I am looking for a proof of the structure theorem of finitely generated graded modules over graded PID's:
Let $R$ be a graded PID and $M$ be a finitely generated graded module over $R$. Then $M$ decomposes uniquely as $$M \cong \bigoplus_{i=1}^n \Sigma^{\alpha_i} R\ \oplus\ \bigoplus_{j=1}^m \Sigma^{\gamma_i} R/d_j R$$ where $d_j \in R$ are homogeneous elements so that $d_j \mid d_{j+1}$ , $\alpha_i, \gamma_j \in \mathbb{Z}$ and $\Sigma^\alpha$ denotes an $\alpha$-shift upwards in grading.

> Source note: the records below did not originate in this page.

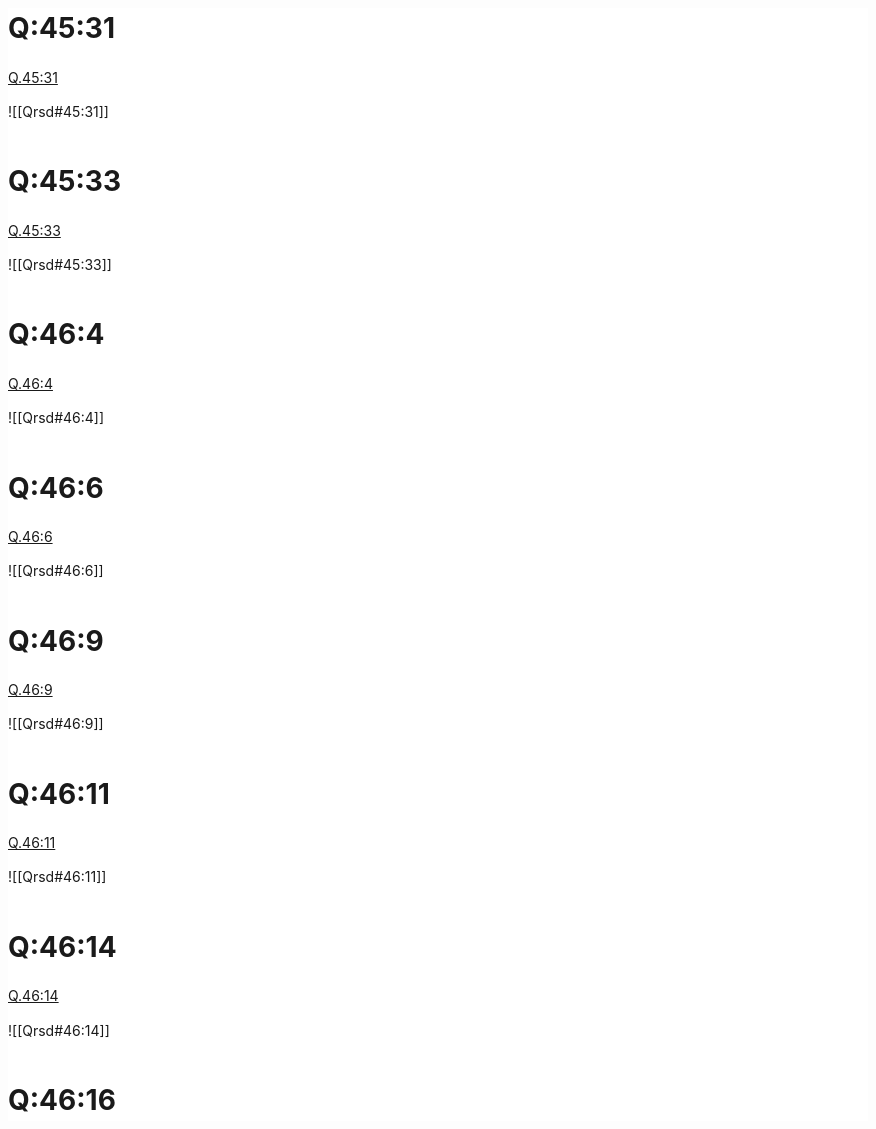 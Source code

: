 # Q:45:31

[Q.45:31](https://quran.com/45:31/tafsirs/ar-tafsir-al-tabari)

![[Qrsd#45:31]]

# Q:45:33

[Q.45:33](https://quran.com/45:33/tafsirs/ar-tafsir-al-tabari)

![[Qrsd#45:33]]

# Q:46:4

[Q.46:4](https://quran.com/46:4/tafsirs/ar-tafsir-al-tabari)

![[Qrsd#46:4]]

# Q:46:6

[Q.46:6](https://quran.com/46:6/tafsirs/ar-tafsir-al-tabari)

![[Qrsd#46:6]]

# Q:46:9

[Q.46:9](https://quran.com/46:9/tafsirs/ar-tafsir-al-tabari)

![[Qrsd#46:9]]

# Q:46:11

[Q.46:11](https://quran.com/46:11/tafsirs/ar-tafsir-al-tabari)

![[Qrsd#46:11]]

# Q:46:14

[Q.46:14](https://quran.com/46:14/tafsirs/ar-tafsir-al-tabari)

![[Qrsd#46:14]]

# Q:46:16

But i can't find anything. Does anybody know where i could find a proof of this theorem? I know how to proof the usual structure theorem of finitely generated modules, is there an easy way to translate this result to the graded case ? I would guess that one obtains $M \cong R^n\ \oplus\ \bigoplus_{j=1}^m R/d_j R$ by the usal structure theorem , but the isomorphism is just a usal isomorphism of modules. To get a graded isomorphism one has to eventually shift the terms on the right side in grading.
It seems that the decomposition of graded $k[x]$-modules is important in the study of persistent homology; papers on the subject are the only place in the literature where I could find a treatment of graded PIDs.
An algorithm to find the graded Smith normal form of a matrix is discussed in Section 3.1.3 of the paper
Primoz Skraba and Mikael Vejdemo-Johansson, Persistence modules: Algebra and algorithms, arXiv:1302.2015.
Although the algorithm is stated only for graded $k[x]$-modules, the authors mention that it works over any graded PID. Once one has a graded Smith normal form, the structure theorem for finitely generated graded modules can be easily proved.